Alsarah & the Nubatones – C’est sous ce chapiteau que se présente le groupe musical Alsarah & the Nubatones fondé en 2010 par la chanteuse, compositrice et ethnomusicologue américano-soudanaise, Sarah Abunami-Elgadi. Avec ses musiciens : sa sœur, Nahid Abunami-Elgadi (claviers et vocaux),Mawuena Kodjavi (trompette et basse), Brandon Terzic (oud électrique), Rami El-Aasser(percussion), elle cherche dans la rétro-pop d’Afrique de l’Est et, vivant à New-York, n’oublie pas son Soudan natal.

Libya © Pol Guillard

Son inspiration et ses rythmes puisent dans les chants de retour, chants traditionnels de l’espérance nubienne, pour l’Égypte, autant que dans la soul et le groove afro-américain. Le voyage et la migration nourrissent sa musique, et sa voix, intense, passe de collines en collines, déclinant les gammes pentatoniques de la musique afro-arabe soudanaise. Alsarah & the Nubatones ont déjà enregistré trois albums. Ils électrisent, dans tous les sens du terme. La majorité du public est sur le dance floor et ça swingue.

Libya, la troisième pièce du chorégraphe maroco-bruxellois Radouan Mriziga, parle de l’héritage Amazigh du Maghreb, ce peuple du désert dont le savoir et l’histoire sont notamment transmis à travers les conteurs, les chanteurs et danseurs. Au sol, sur tapis blanc, s’entrecroisent des lignes de couleur jaune, verte, rouge, formant des triangles et comme des itinéraires. A l’arrière-plan, un immense écran sur lequel sont projetés des paysages. La musique – principalement oud et percussions – et le texte sont enregistrés, le texte est en langue anglaise, je l’aurais préféré en v.o, en arabe. Les danseurs viennent de formations et d’horizons différents. Des solos de grande virtuosité, des duos et des danses collectives se succèdent sur des entrées et sorties fondues et enchaînées. Certains s’immobilisent et observent les autres. On se touche peu. A certains moments les rythmes amazighs nous emmènent dans la fête populaire, les danseurs se passent le relais, ou avancent en ligne, ou en ronde.

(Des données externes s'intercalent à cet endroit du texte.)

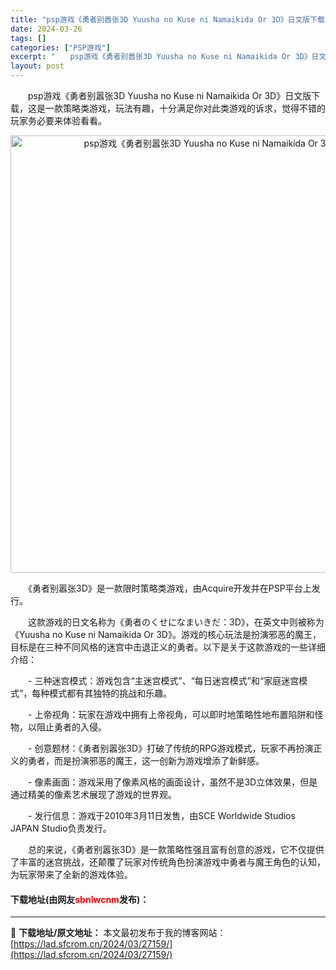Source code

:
 ```yaml
---
title: "psp游戏《勇者别嚣张3D Yuusha no Kuse ni Namaikida Or 3D》日文版下载"
date: 2024-03-26
tags: []
categories: ["PSP游戏"]
excerpt: "　　psp游戏《勇者别嚣张3D Yuusha no Kuse ni Namaikida Or 3D》日文版下载，这是一款策略类游戏，玩法有趣，十分满足你对此类游戏的诉求，觉得不错的玩家务必要来体验看看。 　　《勇者别嚣张3D》是一款限时策略类游戏，由Acquire开发并在PSP平台上发行。 　　这款&hellip;"
layout: post
---
```


 <p>　　psp游戏《勇者别嚣张3D Yuusha no Kuse ni Namaikida Or 3D》日文版下载，这是一款策略类游戏，玩法有趣，十分满足你对此类游戏的诉求，觉得不错的玩家务必要来体验看看。</p> <p align="center"><img align="" border="0" src="https://lad.sfcrom.cn/wp-content/uploads/2024/03/20240326_6602100b53b6a.webp" width="700" alt="psp游戏《勇者别嚣张3D Yuusha no Kuse ni Namaikida Or 3D》日文版下载" /></p> <p>　　《勇者别嚣张3D》是一款限时策略类游戏，由Acquire开发并在PSP平台上发行。</p> <p>　　这款游戏的日文名称为《勇者のくせになまいきだ：3D》，在英文中则被称为《Yuusha no Kuse ni Namaikida Or 3D》。游戏的核心玩法是扮演邪恶的魔王，目标是在三种不同风格的迷宫中击退正义的勇者。以下是关于这款游戏的一些详细介绍：</p> <p>　　- 三种迷宫模式：游戏包含&ldquo;主迷宫模式&rdquo;、&ldquo;每日迷宫模式&rdquo;和&ldquo;家庭迷宫模式&rdquo;，每种模式都有其独特的挑战和乐趣。</p> <p>　　- 上帝视角：玩家在游戏中拥有上帝视角，可以即时地策略性地布置陷阱和怪物，以阻止勇者的入侵。</p> <p>　　- 创意题材：《勇者别嚣张3D》打破了传统的RPG游戏模式，玩家不再扮演正义的勇者，而是扮演邪恶的魔王，这一创新为游戏增添了新鲜感。</p> <p>　　- 像素画面：游戏采用了像素风格的画面设计，虽然不是3D立体效果，但是通过精美的像素艺术展现了游戏的世界观。</p> <p>　　- 发行信息：游戏于2010年3月11日发售，由SCE Worldwide Studios JAPAN Studio负责发行。</p> <p>　　总的来说，《勇者别嚣张3D》是一款策略性强且富有创意的游戏，它不仅提供了丰富的迷宫挑战，还颠覆了玩家对传统角色扮演游戏中勇者与魔王角色的认知，为玩家带来了全新的游戏体验。</p> <p><h4>下载地址(由网友<font color="red">sbnlwcnm</font>发布)：</h4></p> 

---
📖 **下载地址/原文地址：** 本文最初发布于我的博客网站：[https://lad.sfcrom.cn/2024/03/27159/](https://lad.sfcrom.cn/2024/03/27159/)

Méditatif, Libya appelle la mémoire collective. C’est une invitation à parcourir la palette des états de l’âme humaine – amour, joie ou tristesse, désir, passion. Des incantations accompagnent le mouvement de l’eau, la mer sur écran. Plusieurs discours se superposent. Un chant solo guide une danse solo, comme une prière. Après la mer, défilent des images de désert, le spectacle se clôt sur un chant en anglais. Dommage !

La carte blanche du Festival d’Automne, pose un geste artistique et politique à travers la création, dialogue entre les différentes pratiques et disciplines, une précieuse initiative qui permet la découverte.

Brigitte Rémer, le 24 septembre 2024

Alsarah & the Nubatones concert du 21 septembre 2024 – Avec : Sarah Abunami-Elgadi, chanteuse et les musiciens : Nahid Abunami-Elgadi (claviers et vocaux), Mawuena Kodjavi (trompette et basse), Brandon Terzic (oud électrique), Rami El-Aasser(percussion) – Ingénieur du son Mohamed Abd El Halem – Manager Mounir Kabbaj

Libya, vu le 22 septembre 2024. Concept et chorégraphie Radouan Mriziga – interprètes : Sondos Belhassen, Mahdi Chammem, Hichem Chebli, Bilal El Had, Maïté Minh Tâm Jeannolin, Senda Jebali, Feteh Khiari, Myriam Rabah-Konaté. Scénographie Radouan Mriziga – costumes Anissa Aidia & Lila John – lumières Radouan Mriziga – contribution poème And set them alight de Asmaa Jama – assistanat Aïcha Ben Miled, Nada Khomsi, Khalil Jegham.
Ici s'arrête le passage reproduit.